Within the first day, a small, firm lump forms at the base of an eyelash. It’s red or slightly discolored, and the skin around it looks puffy. Sometimes the swelling stays localized to that one spot. Other times, the entire eyelid puffs up, which can look alarming but is still typical stye behavior. You may also notice crustiness along the eyelid margin, especially after sleeping.
Over the next day or two, a small white or yellow spot often develops at the center of the bump. This is pus collecting at the surface, and it’s a sign the stye is progressing normally toward draining on its own.
External vs. Internal Styes
Most styes form on the outer edge of the eyelid, right where your lashes grow. These external styes are the easiest to spot early because the red bump sits on the visible skin surface.
Internal styes form deeper inside the eyelid, in oil glands embedded in the lid tissue. You won’t see a bump on the outside at first. Instead, you’ll feel a painful, swollen area, and if you gently flip your eyelid, you might see a red or yellowish spot on the inner surface. Internal styes tend to be more painful and can cause more generalized eyelid swelling because they drain inward rather than outward.
Stye vs. Chalazion: How to Tell Them Apart
A chalazion can look similar to a stye, but there are reliable differences, especially early on. A stye is painful from the start. It sits right at the eyelid edge near the lashes, and the area is red, hot, and tender. A chalazion, by contrast, usually develops farther back on the eyelid, away from the lash line. It’s caused by a clogged oil gland rather than an infection, so it starts out painless. You might not even realize it’s there until the bump grows large enough to notice visually.

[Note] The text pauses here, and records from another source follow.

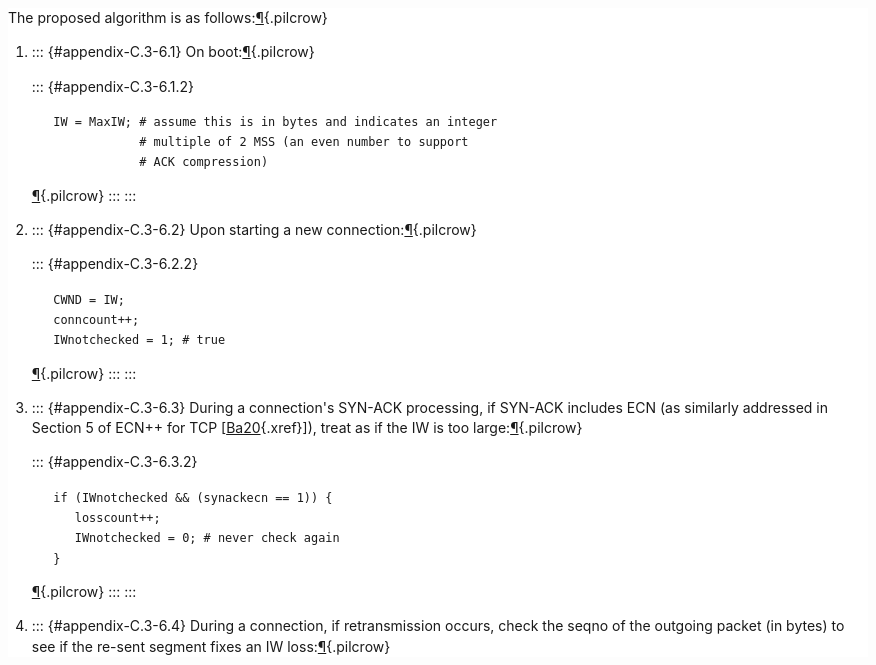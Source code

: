 The proposed algorithm is as follows:[¶](#appendix-C.3-5){.pilcrow}

1.  ::: {#appendix-C.3-6.1}
    On boot:[¶](#appendix-C.3-6.1.1){.pilcrow}

    ::: {#appendix-C.3-6.1.2}
    ``` {.sourcecode .lang-pseudocode}
       IW = MaxIW; # assume this is in bytes and indicates an integer
                   # multiple of 2 MSS (an even number to support
                   # ACK compression)
    ```

    [¶](#appendix-C.3-6.1.2){.pilcrow}
    :::
    :::

2.  ::: {#appendix-C.3-6.2}
    Upon starting a new connection:[¶](#appendix-C.3-6.2.1){.pilcrow}

    ::: {#appendix-C.3-6.2.2}
    ``` {.sourcecode .lang-pseudocode}
       CWND = IW;
       conncount++;
       IWnotchecked = 1; # true
    ```

    [¶](#appendix-C.3-6.2.2){.pilcrow}
    :::
    :::

3.  ::: {#appendix-C.3-6.3}
    During a connection\'s SYN-ACK processing, if SYN-ACK includes ECN
    (as similarly addressed in Section 5 of ECN++ for TCP
    \[[Ba20](#I-D.ietf-tcpm-generalized-ecn){.xref}\]), treat as if the
    IW is too large:[¶](#appendix-C.3-6.3.1){.pilcrow}

    ::: {#appendix-C.3-6.3.2}
    ``` {.sourcecode .lang-pseudocode}
       if (IWnotchecked && (synackecn == 1)) {
          losscount++;
          IWnotchecked = 0; # never check again
       }
    ```

    [¶](#appendix-C.3-6.3.2){.pilcrow}
    :::
    :::

4.  ::: {#appendix-C.3-6.4}
    During a connection, if retransmission occurs, check the seqno of
    the outgoing packet (in bytes) to see if the re-sent segment fixes
    an IW loss:[¶](#appendix-C.3-6.4.1){.pilcrow}
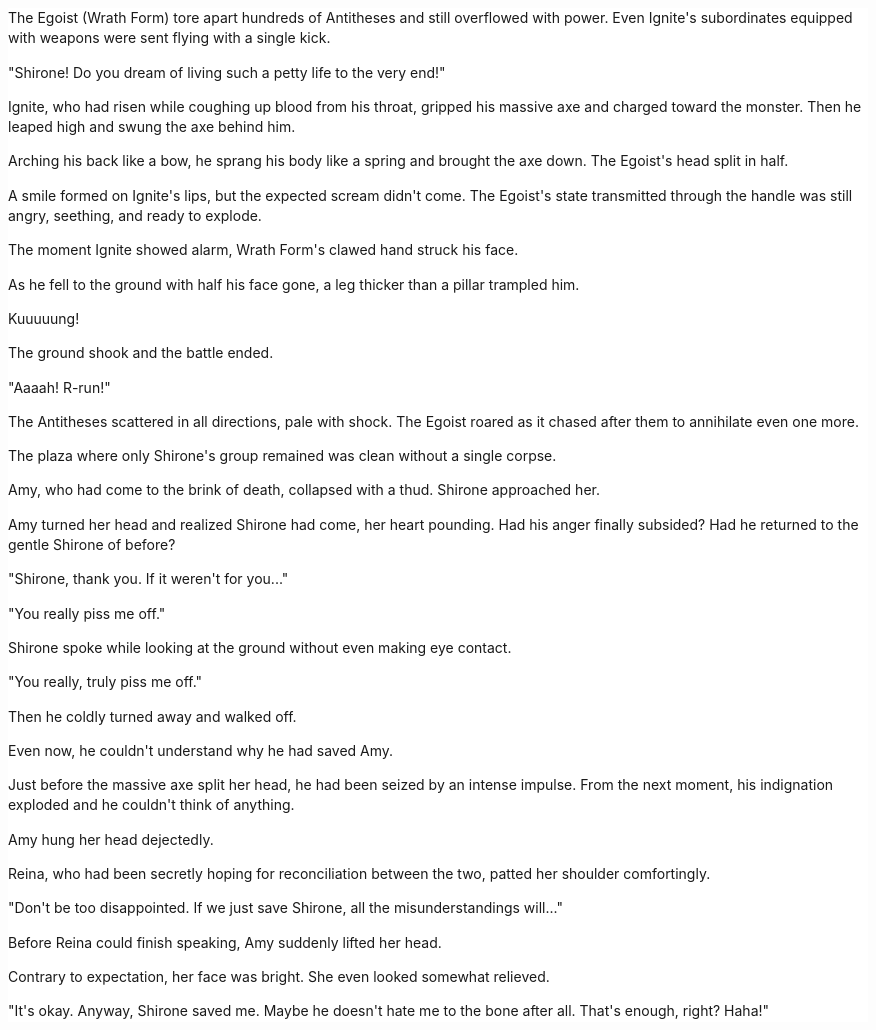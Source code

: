 The Egoist (Wrath Form) tore apart hundreds of Antitheses and still overflowed with power. Even Ignite's subordinates equipped with weapons were sent flying with a single kick.

"Shirone! Do you dream of living such a petty life to the very end!"

Ignite, who had risen while coughing up blood from his throat, gripped his massive axe and charged toward the monster. Then he leaped high and swung the axe behind him.

Arching his back like a bow, he sprang his body like a spring and brought the axe down. The Egoist's head split in half.

A smile formed on Ignite's lips, but the expected scream didn't come. The Egoist's state transmitted through the handle was still angry, seething, and ready to explode.

The moment Ignite showed alarm, Wrath Form's clawed hand struck his face.

As he fell to the ground with half his face gone, a leg thicker than a pillar trampled him.

Kuuuuung!

The ground shook and the battle ended.

"Aaaah! R-run!"

The Antitheses scattered in all directions, pale with shock. The Egoist roared as it chased after them to annihilate even one more.

The plaza where only Shirone's group remained was clean without a single corpse.

Amy, who had come to the brink of death, collapsed with a thud. Shirone approached her.

Amy turned her head and realized Shirone had come, her heart pounding. Had his anger finally subsided? Had he returned to the gentle Shirone of before?

"Shirone, thank you. If it weren't for you..."

"You really piss me off."

Shirone spoke while looking at the ground without even making eye contact.

"You really, truly piss me off."

Then he coldly turned away and walked off.

Even now, he couldn't understand why he had saved Amy.

Just before the massive axe split her head, he had been seized by an intense impulse. From the next moment, his indignation exploded and he couldn't think of anything.

Amy hung her head dejectedly.

Reina, who had been secretly hoping for reconciliation between the two, patted her shoulder comfortingly.

"Don't be too disappointed. If we just save Shirone, all the misunderstandings will..."

Before Reina could finish speaking, Amy suddenly lifted her head.

Contrary to expectation, her face was bright. She even looked somewhat relieved.

"It's okay. Anyway, Shirone saved me. Maybe he doesn't hate me to the bone after all. That's enough, right? Haha!"
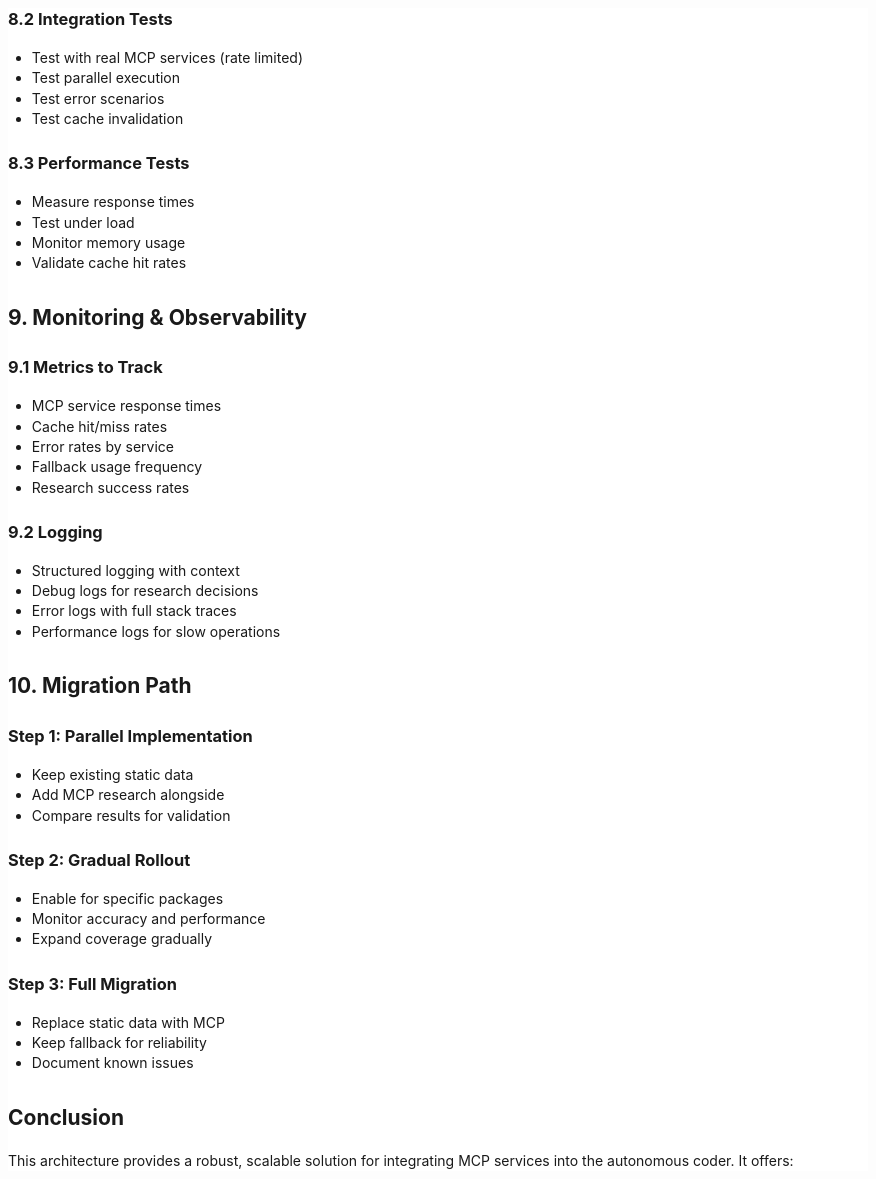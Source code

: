 ### 8.2 Integration Tests
- Test with real MCP services (rate limited)
- Test parallel execution
- Test error scenarios
- Test cache invalidation

### 8.3 Performance Tests
- Measure response times
- Test under load
- Monitor memory usage
- Validate cache hit rates

## 9. Monitoring & Observability

### 9.1 Metrics to Track
- MCP service response times
- Cache hit/miss rates
- Error rates by service
- Fallback usage frequency
- Research success rates

### 9.2 Logging
- Structured logging with context
- Debug logs for research decisions
- Error logs with full stack traces
- Performance logs for slow operations

## 10. Migration Path

### Step 1: Parallel Implementation
- Keep existing static data
- Add MCP research alongside
- Compare results for validation

### Step 2: Gradual Rollout
- Enable for specific packages
- Monitor accuracy and performance
- Expand coverage gradually

### Step 3: Full Migration
- Replace static data with MCP
- Keep fallback for reliability
- Document known issues

## Conclusion

This architecture provides a robust, scalable solution for integrating MCP services into the autonomous coder. It offers:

If your bump hurts, is red, and appeared right along your lash line, it’s almost certainly a stye. If it’s painless, sits deeper in the lid, and grew slowly over days or weeks, a chalazion is more likely. That said, a chalazion can sometimes become red and tender if it gets inflamed, which blurs the line. People with blepharitis, a condition that causes chronic redness and irritation at the base of the eyelashes, are at higher risk for both.
What Causes a Stye to Form
Styes are infections of the tiny oil glands in your eyelid, most commonly caused by staphylococcus bacteria. These bacteria are normally present on your skin, but they cause problems when they get trapped inside a gland opening and multiply.
The most common triggers are straightforward hygiene issues: touching your eyes with unwashed hands, sleeping in eye makeup, using old or expired cosmetics, or putting in contact lenses without washing your hands first. Any of these can introduce bacteria to the gland openings along your lash line.
What to Do in the First 24 Hours
The single most effective thing you can do for an early stye is apply warm compresses. Heat a wet towel in the microwave or dip it in hot water, wring it out, and hold it against your closed eyelid for 5 to 10 minutes. NYU Langone recommends doing this four to five times a day. The warmth increases blood flow and helps the blocked gland open and drain naturally.
Don’t squeeze the stye or try to pop it. Squeezing can push the infection deeper into the eyelid tissue or spread bacteria to surrounding glands. Let it rupture and drain on its own, which most styes do within a few days to a week.
While it’s healing, avoid wearing contact lenses and eye makeup. Both can introduce more bacteria and irritate the already inflamed tissue. Keep your hands away from your eyes, and wash them thoroughly if you need to apply compresses or clean away crustiness.
When a Stye Could Be Something More Serious
A typical stye stays confined to a small area and resolves within a week or so. But certain signs suggest the infection is spreading beyond the eyelid into the deeper tissue around the eye socket, a condition called orbital cellulitis that requires emergency treatment.
Watch for swelling that spreads to your eyebrow or cheek, a fever of 102°F or higher, pain when moving your eye, bulging of the eyeball, double vision, or decreased vision. A stye should not cause any of these. If the eyelid swelling is getting progressively worse rather than better after a few days of warm compresses, or if you develop a fever alongside it, that combination needs prompt medical attention.